● **What is being asked**
Throughout the listing below, copy each line containing "settling".

** Opening Data block **

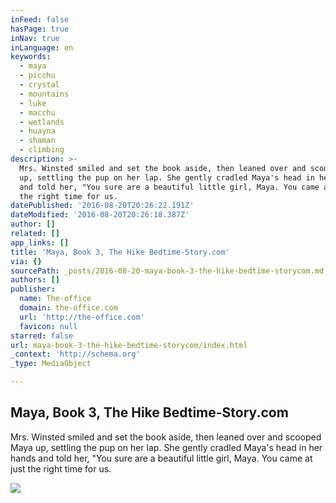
 ```yaml
---
inFeed: false
hasPage: true
inNav: true
inLanguage: en
keywords:
  - maya
  - picchu
  - crystal
  - mountains
  - luke
  - macchu
  - wetlands
  - huayna
  - shaman
  - climbing
description: >-
  Mrs. Winsted smiled and set the book aside, then leaned over and scooped Maya
  up, settling the pup on her lap. She gently cradled Maya's head in her hands
  and told her, "You sure are a beautiful little girl, Maya. You came at just
  the right time for us.
datePublished: '2016-08-20T20:26:22.191Z'
dateModified: '2016-08-20T20:26:18.387Z'
author: []
related: []
app_links: []
title: 'Maya, Book 3, The Hike Bedtime-Story.com'
via: {}
sourcePath: _posts/2016-08-20-maya-book-3-the-hike-bedtime-storycom.md
authors: []
publisher:
  name: The-office
  domain: the-office.com
  url: 'http://the-office.com'
  favicon: null
starred: false
url: maya-book-3-the-hike-bedtime-storycom/index.html
_context: 'http://schema.org'
_type: MediaObject

---
```

<article style=""><h1>Maya, Book 3, The Hike Bedtime-Story.com</h1><p>Mrs. Winsted smiled and set the book aside, then leaned over and scooped Maya up, settling the pup on her lap. She gently cradled Maya's head in her hands and told her, "You sure are a beautiful little girl, Maya. You came at just the right time for us.</p><img src="http://the-office.com/bedtime-story/maya-25.jpg" /></article>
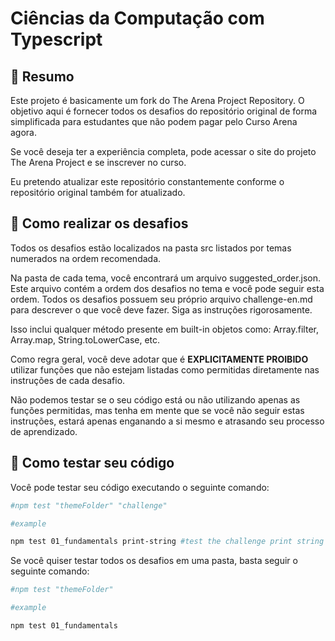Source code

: # Ciências da Computação com Typescript

## :page_with_curl: Resumo

Este projeto é basicamente um fork do The Arena Project Repository. O objetivo aqui é fornecer todos os desafios do
repositório original de forma simplificada para estudantes que não podem pagar pelo Curso Arena agora.

Se você deseja ter a experiência completa, pode acessar o site do projeto The Arena Project e se inscrever no curso.

Eu pretendo atualizar este repositório constantemente conforme o repositório original também for atualizado.

## :rocket: Como realizar os desafios

Todos os desafios estão localizados na pasta src listados por temas numerados na ordem recomendada.

Na pasta de cada tema, você encontrará um arquivo suggested_order.json. Este arquivo contém a ordem dos desafios no tema
e você pode seguir esta ordem. Todos os desafios possuem seu próprio arquivo challenge-en.md para descrever o que você
deve fazer. Siga as instruções rigorosamente.

Isso inclui qualquer método presente em built-in objetos como: Array.filter, Array.map, String.toLowerCase, etc.

Como regra geral, você deve adotar que é **EXPLICITAMENTE PROIBIDO** utilizar funções que não estejam listadas como
permitidas diretamente nas instruções de cada desafio.

Não podemos testar se o seu código está ou não utilizando apenas as funções permitidas, mas tenha em mente que se você
não seguir estas instruções, estará apenas enganando a si mesmo e atrasando seu processo de aprendizado.

## :rocket: Como testar seu código

Você pode testar seu código executando o seguinte comando:

```bash
#npm test "themeFolder" "challenge"

#example

npm test 01_fundamentals print-string #test the challenge print string on fundamentals
```

Se você quiser testar todos os desafios em uma pasta, basta seguir o seguinte comando:

```bash
#npm test "themeFolder"

#example

npm test 01_fundamentals
```
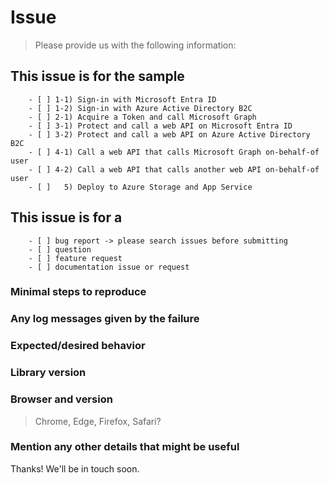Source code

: <!-- IF SUFFICIENT INFORMATION IS NOT PROVIDED VIA THE FOLLOWING TEMPLATE THE ISSUE MIGHT BE CLOSED WITHOUT FURTHER CONSIDERATION -->

# Issue

> Please provide us with the following information:

## This issue is for the sample

<!-- mark with an `x` -->

```console
    - [ ] 1-1) Sign-in with Microsoft Entra ID
    - [ ] 1-2) Sign-in with Azure Active Directory B2C
    - [ ] 2-1) Acquire a Token and call Microsoft Graph
    - [ ] 3-1) Protect and call a web API on Microsoft Entra ID
    - [ ] 3-2) Protect and call a web API on Azure Active Directory B2C
    - [ ] 4-1) Call a web API that calls Microsoft Graph on-behalf-of user
    - [ ] 4-2) Call a web API that calls another web API on-behalf-of user
    - [ ]   5) Deploy to Azure Storage and App Service
```

## This issue is for a

<!-- mark with an `x` -->

```console
    - [ ] bug report -> please search issues before submitting
    - [ ] question
    - [ ] feature request
    - [ ] documentation issue or request
```

### Minimal steps to reproduce

>

### Any log messages given by the failure

>

### Expected/desired behavior

>

### Library version

>

### Browser and version

> Chrome, Edge, Firefox, Safari?

### Mention any other details that might be useful

>

Thanks! We'll be in touch soon.
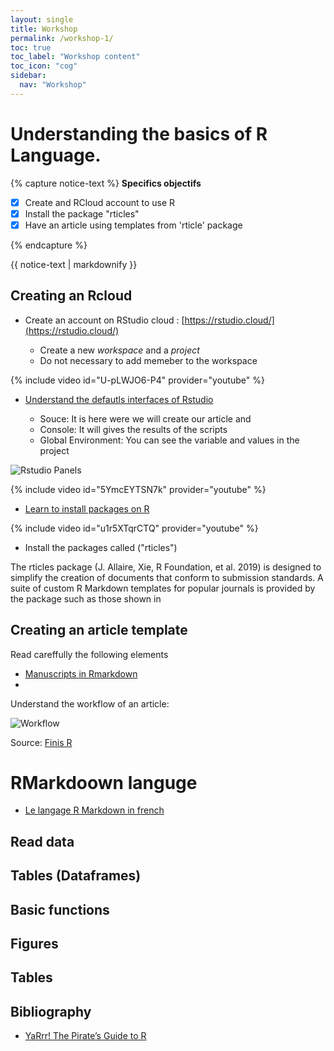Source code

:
 ```yaml
---
layout: single
title: Workshop
permalink: /workshop-1/
toc: true
toc_label: "Workshop content"
toc_icon: "cog"
sidebar:
  nav: "Workshop"
---
```



# Understanding the basics of R Language.

{% capture notice-text %}
**Specifics objectifs**

- [X] Create and RCloud account to use R
- [X] Install the package "rticles"
- [X] Have an article using templates from 'rticle' package

{% endcapture %}

<div class="notice--info">
  {{ notice-text | markdownify }}
</div>


## Creating an Rcloud

- Create an account on RStudio cloud : [https://rstudio.cloud/](https://rstudio.cloud/)

  + Create a new *workspace* and a *project*
  + Do not necessary to add memeber to the workspace

{% include video id="U-pLWJO6-P4" provider="youtube" %}


- [Understand the defautls interfaces of Rstudio](https://bookdown.org/ndphillips/YaRrr/the-four-rstudio-windows.html)

  + Souce: It is here were we will create our article and 
  + Console: It will gives the results of the scripts
  + Global Environment: You can see the variable and values in the project

![Rstudio Panels](https://bookdown.org/ndphillips/YaRrr/images/RStudio_Screenshot_Labels.png)


{% include video id="5YmcEYTSN7k" provider="youtube" %}



- [Learn to install packages on R](https://bookdown.org/ndphillips/YaRrr/packages.html)


{% include video id="u1r5XTqrCTQ" provider="youtube" %}


- Install the packages called ("rticles")

The rticles package (J. Allaire, Xie, R Foundation, et al. 2019) is designed to simplify the creation of documents that conform to submission standards. A suite of custom R Markdown templates for popular journals is provided by the package such as those shown in 


## Creating an article template

Read careffully the following elements

-  [Manuscripts in Rmarkdown](https://stirlingcodingclub.github.io/Manuscripts_in_Rmarkdown/Rmarkdown_notes.html)
-  

Understand the workflow of an article:

![Workflow](https://stateofther.github.io/finistR2018/img/schema_rmd.png)

Source: [Finis R](https://stateofther.github.io/finistR2018/atelier3_advancedrmd.html)




# RMarkdoown languge

- [Le langage R Markdown in french](https://www.fun-mooc.fr/c4x/UPSUD/42001S02/asset/RMarkdown.html)


## Read data

## Tables (Dataframes)


## Basic functions

## Figures

## Tables


## Bibliography

- [YaRrr! The Pirate’s Guide to R](https://bookdown.org/ndphillips/YaRrr/the-four-rstudio-windows.html)



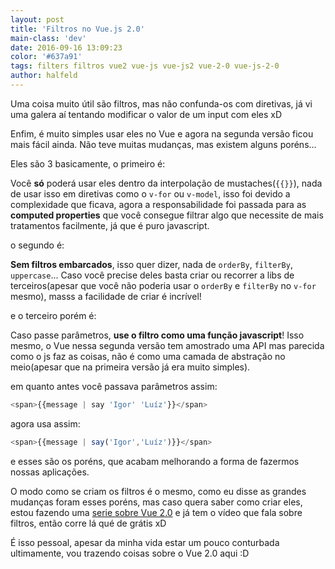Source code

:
 ```yaml
---
layout: post
title: 'Filtros no Vue.js 2.0'
main-class: 'dev'
date: 2016-09-16 13:09:23 
color: '#637a91'
tags: filters filtros vue2 vue-js vue-js2 vue-2-0 vue-js-2-0
author: halfeld
---
```


Uma coisa muito útil são filtros, mas não confunda-os com diretivas, já vi uma galera aí tentando modificar o valor de um input com eles xD

Enfim, é muito simples usar eles no Vue e agora na segunda versão ficou mais fácil ainda. Não teve muitas mudanças, mas existem alguns poréns...

Eles são 3 basicamente, o primeiro é:

Você **só** poderá usar eles dentro da interpolação de mustaches(`{{}}`), nada de usar isso em diretivas como o `v-for` ou `v-model`, isso foi devido a complexidade que ficava, agora a responsabilidade foi passada para as **computed properties** que você consegue filtrar algo que necessite de mais tratamentos facilmente, já que é puro javascript.

o segundo é:

**Sem filtros embarcados**, isso quer dizer, nada de `orderBy`, `filterBy`, `uppercase`...
Caso você precise deles basta criar ou recorrer a libs de terceiros(apesar que você não poderia usar o `orderBy` e `filterBy` no `v-for` mesmo), masss a facilidade de criar é incrível!

e o terceiro porém é:

Caso passe parâmetros, **use o filtro como uma função javascript**!
Isso mesmo, o Vue nessa segunda versão tem amostrado uma API mas parecida como o js faz as coisas, não é como uma camada de abstração no meio(apesar que na primeira versão já era muito simples).

em quanto antes você passava parâmetros assim: 

```javascript
<span>{{message | say 'Igor' 'Luíz'}}</span>
```

agora usa assim:

```javascript
<span>{{message | say('Igor','Luíz')}}</span>
```

e esses são os poréns, que acabam melhorando a forma de fazermos nossas aplicações.

O modo como se criam os filtros é o mesmo, como eu disse as grandes mudanças foram esses poréns, mas caso quera saber como criar eles, estou fazendo uma [serie sobre Vue 2.0](https://www.youtube.com/playlist?list=PLFtCenSt_W2Fxgh1fjjwXK20qg2MdC2wp) e já tem o vídeo que fala sobre filtros, então corre lá qué de grátis xD

É isso pessoal, apesar da minha vida estar um pouco conturbada ultimamente, vou trazendo coisas sobre o Vue 2.0 aqui :D
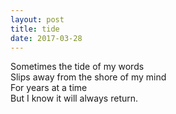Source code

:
 ```yaml
---
layout: post
title: tide
date: 2017-03-28
---
```

Sometimes the tide of my words    
Slips away from the shore of my mind     
For years at a time    
But I know it will always return.    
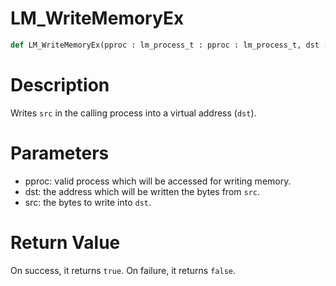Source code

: # LM_WriteMemoryEx

```python
def LM_WriteMemoryEx(pproc : lm_process_t : pproc : lm_process_t, dst : int : dst : int, src : bytearray : src : bytearray) -> Optional[None]:
```

# Description

Writes `src` in the calling process into a virtual address (`dst`).

# Parameters

- pproc: valid process which will be accessed for writing memory.
- dst: the address which will be written the bytes from `src`.
- src: the bytes to write into `dst`.

# Return Value

On success, it returns `true`. On failure, it returns `false`.

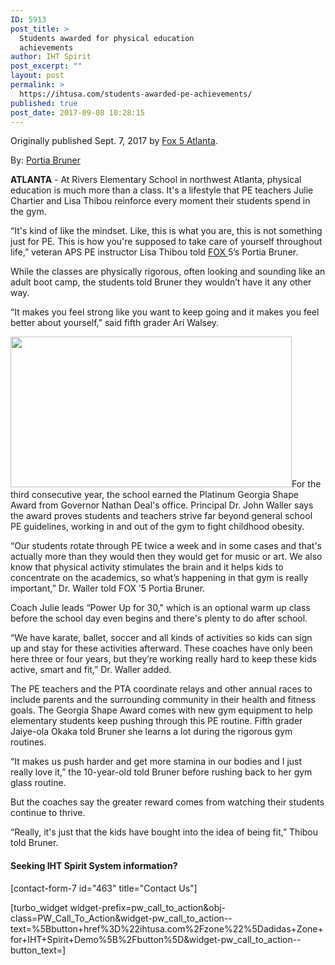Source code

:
 ```yaml
---
ID: 5913
post_title: >
  Students awarded for physical education
  achievements
author: IHT Spirit
post_excerpt: ""
layout: post
permalink: >
  https://ihtusa.com/students-awarded-pe-achievements/
published: true
post_date: 2017-09-08 10:28:15
---
```

Originally published Sept. 7, 2017 by <a href="http://www.fox5atlanta.com/good-day/aps-students-awarded-for-physical-education-achievements" target="_blank" rel="noopener">Fox 5 Atlanta</a>.

By: <a href="mailto:portia.bruner@foxtv.com?body=http://www.fox5atlanta.com/good-day/aps-students-awarded-for-physical-education-achievements">Portia Bruner</a>

<strong class="dateline">ATLANTA</strong> - At Rivers Elementary School in northwest Atlanta, physical education is much more than a class. It's a lifestyle that PE teachers Julie Chartier and Lisa Thibou reinforce every moment their students spend in the <span class="vm-hook-outer vm-hook-default"><span class="vm-hook">gym</span></span>.

“It's kind of like the mindset. Like, this is what you are, this is not something just for PE. This is how you're supposed to take care of yourself throughout life,” <span class="vm-hook-outer vm-hook-default"><span class="vm-hook">veteran</span></span> APS PE instructor Lisa Thibou told <a href="http://www.fox5atlanta.com/good-day/aps-students-awarded-for-physical-education-achievements" target="_blank" rel="noopener">FOX </a>5’s Portia Bruner.

While the classes are physically rigorous, often looking and sounding like an adult boot camp, the students <span class="vm-hook-outer vm-hook-default"><span class="vm-hook">told </span></span>Bruner they wouldn’t have it any other way.

<!--more-->“It makes you feel strong like you want to keep going and it makes you feel better about yourself,” said fifth grader Ari Walsey.

<a href="https://ihtusa.com/wp-content/uploads/2017/09/Atlanta-image.jpg"><img class="alignright wp-image-5914" src="https://ihtusa.com/wp-content/uploads/2017/09/Atlanta-image-300x161.jpg" alt="" width="450" height="241" /></a>For the third consecutive year, the school earned the Platinum Georgia Shape Award from Governor Nathan Deal's office. Principal Dr. John Waller says the award proves students and teachers strive far beyond general school PE guidelines, <span class="vm-hook-outer vm-hook-default"><span class="vm-hook">working</span></span> in and out of the gym to fight childhood obesity.

“Our students rotate through PE twice a week and in some cases and that's actually more than they would then they would get for music or art. We also know that physical activity stimulates the brain and it helps kids to concentrate on the academics, so what’s happening in that gym is really important,” Dr. Waller told FOX ’5 Portia Bruner.

Coach Julie leads “Power Up for 30," which is an optional warm up class before the school day even begins and there's plenty to do after school.

“We have karate, ballet, soccer and all kinds of activities so kids can <span class="vm-hook-outer vm-hook-default"><span class="vm-hook">sign up</span></span> and stay for these activities afterward. These coaches have only been here three or four years, but they’re working really hard to keep these kids active, smart and fit,” Dr. Waller added.

The PE teachers and the PTA coordinate relays and other annual races to include parents and the surrounding community in their <span class="vm-hook-outer vm-hook-default"><span class="vm-hook">health</span></span> and fitness goals. The Georgia Shape Award comes with new gym equipment to help elementary students keep pushing through this PE routine. Fifth grader Jaiye-ola Okaka told Bruner she learns a lot during the rigorous gym routines.

“It makes us push harder and get more stamina in our bodies and I just really love it,” the 10-year-old told Bruner before rushing back to her gym glass routine.

But the coaches say the greater reward comes from watching their students continue to thrive.

“Really, it's just that the kids have bought into the idea of being fit,” Thibou told Bruner.
<h4>Seeking IHT Spirit System information?</h4>
[contact-form-7 id="463" title="Contact Us"]

[turbo_widget widget-prefix=pw_call_to_action&obj-class=PW_Call_To_Action&widget-pw_call_to_action--text=%5Bbutton+href%3D%22ihtusa.com%2Fzone%22%5Dadidas+Zone+for+IHT+Spirit+Demo%5B%2Fbutton%5D&widget-pw_call_to_action--button_text=]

** Closing Data block **

● **Your response**
  up, settling the pup on her lap. She gently cradled Maya's head in her hands
<article style=""><h1>Maya, Book 3, The Hike Bedtime-Story.com</h1><p>Mrs. Winsted smiled and set the book aside, then leaned over and scooped Maya up, settling the pup on her lap. She gently cradled Maya's head in her hands and told her, "You sure are a beautiful little girl, Maya. You came at just the right time for us.</p><img src="http://the-office.com/bedtime-story/maya-25.jpg" /></article>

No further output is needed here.